• _EXERCISE AIM_: Instruction for the entries that follow: retype exactly the lines from the line with "### Описание проекта" to the line with "к оформлению ноутбука**", both included, and omit all others.

• _DATA EXCERPTS_:
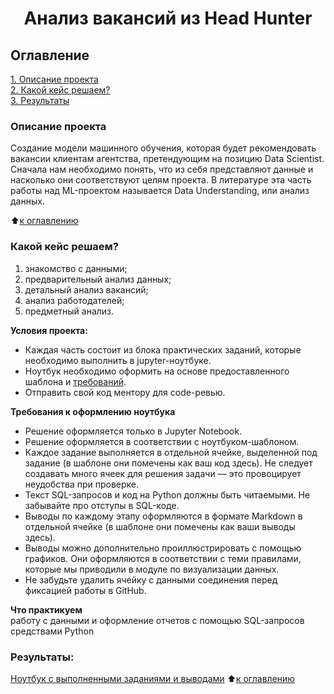 # <center> Анализ вакансий из Head Hunter


## Оглавление  
[1. Описание проекта](https://github.com/adriashka/sf_ds_work/blob/master/Projects/project_2_hh/README.md#Описание-проекта)  
[2. Какой кейс решаем?](https://github.com/adriashka/sf_ds_work/blob/master/Projects/project_2_hh/README.md#Какой-кейс-решаем)  
[3. Результаты](https://github.com/adriashka/sf_ds_work/blob/master/Projects/project_2_hh/README.md#Результаты)    


### Описание проекта    
Создание модели машинного обучения, которая будет рекомендовать вакансии клиентам агентства, претендующим на позицию Data Scientist. Сначала нам необходимо понять, что из себя представляют данные и насколько они соответствуют целям проекта. В литературе эта часть работы над ML-проектом называется Data Understanding, или анализ данных.

:arrow_up:[к оглавлению](https://github.com/adriashka/sf_ds_work/blob/master/Projects/project_2_hh/README.md#Оглавление)


### Какой кейс решаем?    
1. знакомство с данными;
2. предварительный анализ данных;
3. детальный анализ вакансий;
4. анализ работодателей;
5. предметный анализ.

**Условия проекта:**  
- Каждая часть состоит из блока практических заданий, которые необходимо выполнить в jupyter-ноутбуке.
- Ноутбук необходимо оформить на основе предоставленного шаблона и [требований](https://github.com/adriashka/sf_ds_work/blob/master/Projects/project_2_hh/README.md#Требования-к-оформлению-ноутбука).
- Отправить свой код ментору для code-ревью.

**Требования к оформлению ноутбука**

- Решение оформляется только в Jupyter Notebook.
- Решение оформляется в соответствии с ноутбуком-шаблоном.
- Каждое задание выполняется в отдельной ячейке, выделенной под задание (в шаблоне они помечены как ваш код здесь). Не следует создавать много ячеек для решения задачи — это провоцирует неудобства при проверке.
- Текст SQL-запросов и код на Python должны быть читаемыми. Не забывайте про отступы в SQL-коде.
- Выводы по каждому этапу оформляются в формате Markdown в отдельной ячейке (в шаблоне они помечены как ваши выводы здесь).
- Выводы можно дополнительно проиллюстрировать с помощью графиков. Они оформляются в соответствии с теми правилами, которые мы приводили в модуле по визуализации данных.
- Не забудьте удалить ячейку с данными соединения перед фиксацией работы в GitHub.

**Что практикуем**     
работу с данными и оформление отчетов с помощью SQL-запросов средствами Python 

### Результаты:  
[Ноутбук с выполненными заданиями и выводами](https://github.com/adriashka/sf_ds_work/blob/master/Projects/project_2_hh/Project_2_analisys_vacancies_HHru.ipynb)
:arrow_up:[к оглавлению](https://github.com/adriashka/sf_ds_work/blob/master/Projects/project_2_hh/README.md#Оглавление)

• _RESPONSE AREA_:
### Описание проекта    
Создание модели машинного обучения, которая будет рекомендовать вакансии клиентам агентства, претендующим на позицию Data Scientist. Сначала нам необходимо понять, что из себя представляют данные и насколько они соответствуют целям проекта. В литературе эта часть работы над ML-проектом называется Data Understanding, или анализ данных.

:arrow_up:[к оглавлению](https://github.com/adriashka/sf_ds_work/blob/master/Projects/project_2_hh/README.md#Оглавление)


### Какой кейс решаем?    
1. знакомство с данными;
2. предварительный анализ данных;
3. детальный анализ вакансий;
4. анализ работодателей;
5. предметный анализ.

**Условия проекта:**  
- Каждая часть состоит из блока практических заданий, которые необходимо выполнить в jupyter-ноутбуке.
- Ноутбук необходимо оформить на основе предоставленного шаблона и [требований](https://github.com/adriashka/sf_ds_work/blob/master/Projects/project_2_hh/README.md#Требования-к-оформлению-ноутбука).
- Отправить свой код ментору для code-ревью.

**Требования к оформлению ноутбука**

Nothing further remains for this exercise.